Omdat de tussentijdse evaluatie vooral kijkt naar de algemene werking van de wet is ook een verdiepend onderzoek uitgevoerd naar hoe de wet in de praktijk uitpakt voor verschillende groepen die te maken krijgen met de beslagvrije voet. De nieuwe berekeningswijze van de beslagvrije voet maakt onderscheid naar leef- en gezinssituaties. In het verdiepend onderzoek wordt gekeken of de wijzigingen overeenkomen zoals met het wetsvoorstel was beoogd. Daarnaast worden de verschillende uitkomsten van de beslagvrije voet naar leef- en gezinssituaties vergeleken met de minimumvoorbeeldbegrotingen, zoals berekend door de Commissie sociaal minimum, om te bezien of in de praktijk voldoende rekening wordt gehouden met leef- en gezinsspecifieke uitgaven.2 In deze beleidsreactie zal tevens worden stilgestaan bij recente bevindingen van de Raad voor Volksgezondheid en Samenleving en KPMG over de werking van de beslagvrije voet.3, 4

Aanleiding van de wet Vbvv was dat de beslagvrije voet voorheen in veel gevallen te laag werd vastgesteld. Vaak kwam dat doordat belangrijke informatie ontbrak die door beslagenen zelf had moeten worden aangeleverd. Als beslagenen informatie aanleverden was dit doorgaans te weinig of onjuist waardoor de beslagvrije voet niet correct kon worden bepaald.

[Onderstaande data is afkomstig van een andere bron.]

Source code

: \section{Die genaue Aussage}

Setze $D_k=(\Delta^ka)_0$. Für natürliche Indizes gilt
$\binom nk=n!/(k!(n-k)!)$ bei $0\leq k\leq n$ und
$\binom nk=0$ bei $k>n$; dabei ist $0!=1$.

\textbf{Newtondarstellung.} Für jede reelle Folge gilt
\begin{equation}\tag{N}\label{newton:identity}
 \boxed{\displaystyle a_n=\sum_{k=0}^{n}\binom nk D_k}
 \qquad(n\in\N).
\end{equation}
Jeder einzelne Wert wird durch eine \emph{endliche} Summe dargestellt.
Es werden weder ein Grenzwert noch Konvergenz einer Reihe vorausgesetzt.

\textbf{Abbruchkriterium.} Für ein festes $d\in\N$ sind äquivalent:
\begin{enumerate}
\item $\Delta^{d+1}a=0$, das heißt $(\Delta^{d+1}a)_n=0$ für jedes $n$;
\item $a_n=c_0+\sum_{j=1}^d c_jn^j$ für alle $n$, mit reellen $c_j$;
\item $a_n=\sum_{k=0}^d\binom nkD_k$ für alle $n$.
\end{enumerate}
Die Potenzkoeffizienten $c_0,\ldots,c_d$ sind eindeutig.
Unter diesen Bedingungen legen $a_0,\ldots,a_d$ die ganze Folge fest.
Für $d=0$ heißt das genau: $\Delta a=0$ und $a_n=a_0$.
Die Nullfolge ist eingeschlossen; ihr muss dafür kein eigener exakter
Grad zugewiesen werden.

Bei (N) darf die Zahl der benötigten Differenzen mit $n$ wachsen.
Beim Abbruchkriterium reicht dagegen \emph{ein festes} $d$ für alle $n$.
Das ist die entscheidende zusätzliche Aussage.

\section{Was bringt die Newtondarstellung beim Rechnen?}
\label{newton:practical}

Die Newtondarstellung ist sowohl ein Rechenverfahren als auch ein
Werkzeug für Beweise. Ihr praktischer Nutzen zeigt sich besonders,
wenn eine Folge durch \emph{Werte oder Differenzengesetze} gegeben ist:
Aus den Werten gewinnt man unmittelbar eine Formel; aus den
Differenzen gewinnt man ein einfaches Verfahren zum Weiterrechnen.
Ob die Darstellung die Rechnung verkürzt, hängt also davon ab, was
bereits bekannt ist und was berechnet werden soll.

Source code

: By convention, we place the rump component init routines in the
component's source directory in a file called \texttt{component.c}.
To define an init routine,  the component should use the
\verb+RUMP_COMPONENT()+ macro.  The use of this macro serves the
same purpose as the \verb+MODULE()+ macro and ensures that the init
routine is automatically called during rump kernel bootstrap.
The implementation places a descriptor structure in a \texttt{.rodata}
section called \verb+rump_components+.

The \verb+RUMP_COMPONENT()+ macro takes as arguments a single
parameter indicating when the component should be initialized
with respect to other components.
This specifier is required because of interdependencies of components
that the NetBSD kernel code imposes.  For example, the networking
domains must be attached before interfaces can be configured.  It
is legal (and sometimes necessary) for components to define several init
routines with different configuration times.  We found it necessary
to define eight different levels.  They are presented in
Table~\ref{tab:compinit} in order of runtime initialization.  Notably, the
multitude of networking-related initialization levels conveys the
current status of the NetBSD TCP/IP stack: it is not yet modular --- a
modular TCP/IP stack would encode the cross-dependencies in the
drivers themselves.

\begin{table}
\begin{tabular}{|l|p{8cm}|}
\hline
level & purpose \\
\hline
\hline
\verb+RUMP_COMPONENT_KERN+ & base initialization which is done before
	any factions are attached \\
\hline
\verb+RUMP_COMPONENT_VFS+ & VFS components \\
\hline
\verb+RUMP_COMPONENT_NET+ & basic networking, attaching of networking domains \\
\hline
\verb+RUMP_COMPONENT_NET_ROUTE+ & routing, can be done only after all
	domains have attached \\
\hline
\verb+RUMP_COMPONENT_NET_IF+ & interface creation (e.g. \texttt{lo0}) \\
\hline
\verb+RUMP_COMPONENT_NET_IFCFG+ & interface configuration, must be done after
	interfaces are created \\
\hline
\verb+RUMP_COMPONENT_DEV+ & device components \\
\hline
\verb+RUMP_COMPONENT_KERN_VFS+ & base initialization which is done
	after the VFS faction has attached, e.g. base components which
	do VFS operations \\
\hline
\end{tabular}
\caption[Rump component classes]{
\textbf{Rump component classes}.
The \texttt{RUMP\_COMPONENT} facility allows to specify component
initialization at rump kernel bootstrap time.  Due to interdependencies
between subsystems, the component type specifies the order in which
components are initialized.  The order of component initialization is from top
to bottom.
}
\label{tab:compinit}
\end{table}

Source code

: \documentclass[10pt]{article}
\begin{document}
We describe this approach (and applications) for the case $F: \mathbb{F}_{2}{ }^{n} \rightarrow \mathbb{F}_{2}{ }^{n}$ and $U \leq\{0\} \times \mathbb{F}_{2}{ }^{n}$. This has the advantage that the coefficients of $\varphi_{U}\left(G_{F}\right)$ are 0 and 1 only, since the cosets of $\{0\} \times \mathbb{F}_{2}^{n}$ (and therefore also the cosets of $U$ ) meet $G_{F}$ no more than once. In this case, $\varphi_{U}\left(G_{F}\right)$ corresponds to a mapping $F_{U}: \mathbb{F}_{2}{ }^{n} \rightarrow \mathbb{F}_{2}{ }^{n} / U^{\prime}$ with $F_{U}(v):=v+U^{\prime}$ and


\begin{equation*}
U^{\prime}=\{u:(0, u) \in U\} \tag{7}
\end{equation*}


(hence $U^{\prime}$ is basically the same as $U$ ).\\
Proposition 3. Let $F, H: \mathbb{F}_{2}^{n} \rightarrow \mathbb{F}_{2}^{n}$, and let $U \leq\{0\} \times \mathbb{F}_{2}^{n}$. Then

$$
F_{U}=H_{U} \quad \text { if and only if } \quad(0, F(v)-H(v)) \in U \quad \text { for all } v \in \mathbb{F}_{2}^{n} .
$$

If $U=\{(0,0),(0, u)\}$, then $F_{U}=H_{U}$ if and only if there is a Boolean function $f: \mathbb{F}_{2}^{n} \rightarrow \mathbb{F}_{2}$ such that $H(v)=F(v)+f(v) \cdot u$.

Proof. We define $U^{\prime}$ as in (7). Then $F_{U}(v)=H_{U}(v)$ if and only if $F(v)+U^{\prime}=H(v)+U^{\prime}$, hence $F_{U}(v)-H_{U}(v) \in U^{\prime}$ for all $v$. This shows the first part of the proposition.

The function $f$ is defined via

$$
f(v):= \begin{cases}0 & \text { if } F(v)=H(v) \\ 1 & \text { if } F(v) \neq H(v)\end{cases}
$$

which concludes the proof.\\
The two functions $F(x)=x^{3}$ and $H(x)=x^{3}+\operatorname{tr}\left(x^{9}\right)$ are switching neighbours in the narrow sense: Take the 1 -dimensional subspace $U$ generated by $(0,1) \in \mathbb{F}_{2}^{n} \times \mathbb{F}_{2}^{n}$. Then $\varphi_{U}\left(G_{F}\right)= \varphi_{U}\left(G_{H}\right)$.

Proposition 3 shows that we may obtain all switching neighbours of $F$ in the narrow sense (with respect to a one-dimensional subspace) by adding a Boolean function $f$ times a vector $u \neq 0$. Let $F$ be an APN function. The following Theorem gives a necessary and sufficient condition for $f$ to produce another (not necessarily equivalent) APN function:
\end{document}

Ook werden de procedures gezien als complex en ontstonden er problemen bij samenloop van beslagen, bijvoorbeeld doordat er geregeld beslag werd gelegd op meerdere inkomstenbronnen tegelijk, er gebrek was aan overzicht over beslagen en doordat de beslagene te maken kon krijgen met verschillende beslagvrije voeten berekend door verschillende beslagleggende partijen.

Hoewel een definitieve conclusie nog niet mogelijk is, is het beeld na de tussentijdse evaluatie dat voor meer mensen die te maken krijgen met beslag, de beslagvrije voet sinds 2021 correct wordt vastgesteld. Voor een sluitend antwoord zijn meer gegevens nodig op casusniveau waarover later in deze brief meer informatie. Door afspraken over de beslagvolgorde, sinds de invoering van de wet Vbvv, wordt er zoveel mogelijk op één inkomstenbron beslag gelegd waardoor de beslagvrije voet beter wordt geborgd. In geval van samenloop van meerdere beslagen is de coördinatie tussen beslagleggende partijen sterk verbeterd door de introductie van de beslagvolgorde en de rol van coördinerend deurwaarder maar kent de uitvoeringspraktijk nog beperkingen.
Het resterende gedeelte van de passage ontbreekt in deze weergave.